Part 3 of 4 Hidden Friction in Organisations: The Real Reason Transformation Doesn’t Stick
- Barbara Stewart

- Apr 13
- 3 min read

Why do transformation programmes keep repeating?
Every few years, a new transformation begins.
New strategy. New structure. New systems. New partners. New language.
And for a moment, it feels like progress.
But then something happens.
Execution slows again
Teams fall out of sync
Decisions stall
Costs creep back in
Growth doesn’t follow
And before long… another transformation begins.
This isn’t a failure of effort
Organisations are not short of:
investment
capability
intelligence
partners
intent
In fact, most enterprises have spent millions often billions trying to fix this.
So the question isn’t:
“Why aren’t we trying hard enough?”
The real question is:
Why do these efforts not stick?
The uncomfortable truth
Most transformation programmes are designed to:
change structure
introduce new systems
roll out new processes
align to a new strategy
But they rarely address: how the business actually works day to day. How hidden friction in organisations actually shows up
how decisions really get made
where ownership actually sits
how teams really interact
where friction actually lives
So the transformation layers on top of the existing system…instead of fixing the system itself.
The 5 reasons transformation programmes fail (ignoring the hidden frictions in organisations)

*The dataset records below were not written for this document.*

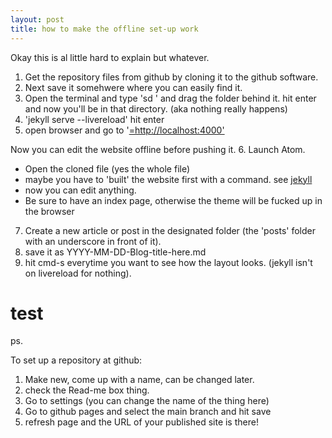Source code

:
 ```yaml
---
layout: post
title: how to make the offline set-up work
---
```


Okay this is al little hard to explain but whatever.

1. Get the repository files from github by cloning it to the github software.
2. Next save it somehwere where you can easily find it.
3. Open the terminal and type 'sd ' and drag the folder behind it. hit enter and now you'll be in that directory. (aka nothing really happens)
4. 'jekyll serve --livereload' hit enter
5. open browser and go to '[=http://localhost:4000'](http://localhost:4000')

Now you can edit the website offline before pushing it.
6. Launch Atom.
- Open the cloned file (yes the whole file)
- maybe you have to 'built' the website first with a command. see [jekyll](https://jekyllrb.com/docs/usage/)
- now you can edit anything.
- Be sure to have an index page, otherwise the theme will be fucked up in the browser
7. Create a new article or post in the designated folder (the 'posts' folder with an underscore in front of it).
8. save it as YYYY-MM-DD-Blog-title-here.md
9. hit cmd-s everytime you want to see how the layout looks. (jekyll isn't on livereload for nothing).


# test

ps.

To set up a repository at github:
1. Make new, come up with a name, can be changed later.
2. check the Read-me box thing.
3. Go to settings (you can change the name of the thing here)
4. Go to github pages and select the main branch and hit save
5. refresh page and the URL of your published site is there!
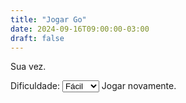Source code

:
 ```yaml
---
title: "Jogar Go"
date: 2024-09-16T09:00:00-03:00
draft: false
---
```


<div class="go-board-container">
  <div id="go-board" class="go-board">
    <!-- O tabuleiro será desenhado aqui -->
  </div>
  <div class="status">
    <p>Sua vez.</p>
    <label for="difficulty">Dificuldade:</label>
    <select id="difficulty">
      <option value="easy">Fácil</option>
      <option value="medium">Médio</option>
      <option value="hard">Difícil</option>
    </select>
    <a class="reset button">Jogar novamente.</a>
  </div>
</div>

<!-- Inclua o script ao final do body para garantir que o DOM esteja carregado -->
<script src="/js/go-board.js"></script>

The real issue is hidden friction in organisations, the gaps between how the business is designed and how it actually operates.
1. They solve for symptoms, not root causes
Transformation often starts with visible problems:
slow growth
inconsistent execution
rising costs
poor conversion
So the response is:
new tools
new structures
new initiatives
But these are outputs of deeper issues, not the cause.
The real problems sit underneath:
unclear decision rights
fragmented ownership
misaligned incentives
broken handoffs
Without addressing these, transformation becomes:
a more sophisticated version of the same problem
2. They are designed in isolation from reality
Transformation programmes are often:
centrally designed
consultant-led
model-driven
But the business doesn’t operate in models.
It operates in:
messy handoffs
local workarounds
informal decisions
historical behaviours
So what gets designed:
looks coherent on paper
but doesn’t survive contact with reality
And teams revert back to how things actually work.
3. They underestimate organisational complexity

Modern enterprises are not simple systems.
They are:
global
multi-layered
cross-functional
politically complex
Transformation often assumes:
alignment can be designed
behaviour will follow structure
change will cascade cleanly
In reality:
different regions interpret differently
functions optimise locally
incentives conflict
priorities shift
So instead of alignment, you get: controlled fragmentation
4. They don’t change how decisions are made
This is one of the biggest gaps.
Most transformations focus on:
strategy
structure
systems
But not: decision-making
So what happens?
decisions still escalate
approvals still loop
ownership is still unclear
trade-offs still aren’t made
And without fixing decision-making: execution never improves
Because execution is simply: decisions made consistently at scale
5. They don’t embed a way of working
Even when transformation delivers:
new processes
new frameworks
new playbooks
They often don’t become: how the business actually runs
Instead:
they sit alongside existing ways of working
adoption varies by team
behaviours drift over time
So the organisation ends up with:
multiple ways of working
none of them fully embedded
And slowly… everything returns to how it was
The transformation loop

This is why organisations get stuck in a cycle:
Identify problems
Launch transformation
Implement changes
See partial improvement
Drift back into old patterns
Start again
Each cycle adds:
more tools
more complexity
more cost
But doesn’t resolve: the underlying system
So what should organisations do instead?
This is where most thinking jumps straight to:
“What’s the new model?”
“What’s the next transformation?”
But that’s the wrong starting point.
1. Start with diagnosis, not design
Before changing anything, understand:
how work actually flows
where friction actually sits
where value is leaking
how decisions actually happen
Not what should happen.
What actually happens.
2. Make the invisible visible
Most friction exists because it’s hidden.
You need to surface:
decision loops
duplicated work
ownership gaps
misaligned incentives
Once visible:
they can be addressed
trade-offs can be made
priorities become clearer
3. Fix decision-making first
Before changing structure or systems:
clarify decision rights
define ownership
reduce escalation
create consistent cadence
Because when decisions improve: execution follows
4. Work with the business you have
Not the one you wish you had.
That means:
accepting legacy systems
working within constraints
designing for real behaviours
Not ideal ones.
Pragmatism beats perfection
5. Embed one way of working
Not another framework.
Not another layer.

One consistent way of working across:
teams
regions
functions
So the business can:
move together
decide together
execute together
This is not about stopping transformation
Transformation isn’t the problem.
How we approach it is
If transformation continues to:
ignore how the business actually works
focus on outputs not causes
add layers instead of removing friction
Then the cycle will continue.
Final thought
Most organisations don’t fail because they lack ambition.
They struggle because: they are trying to fix complexity without first understanding it
Transformation should not start with change. It should start with truth.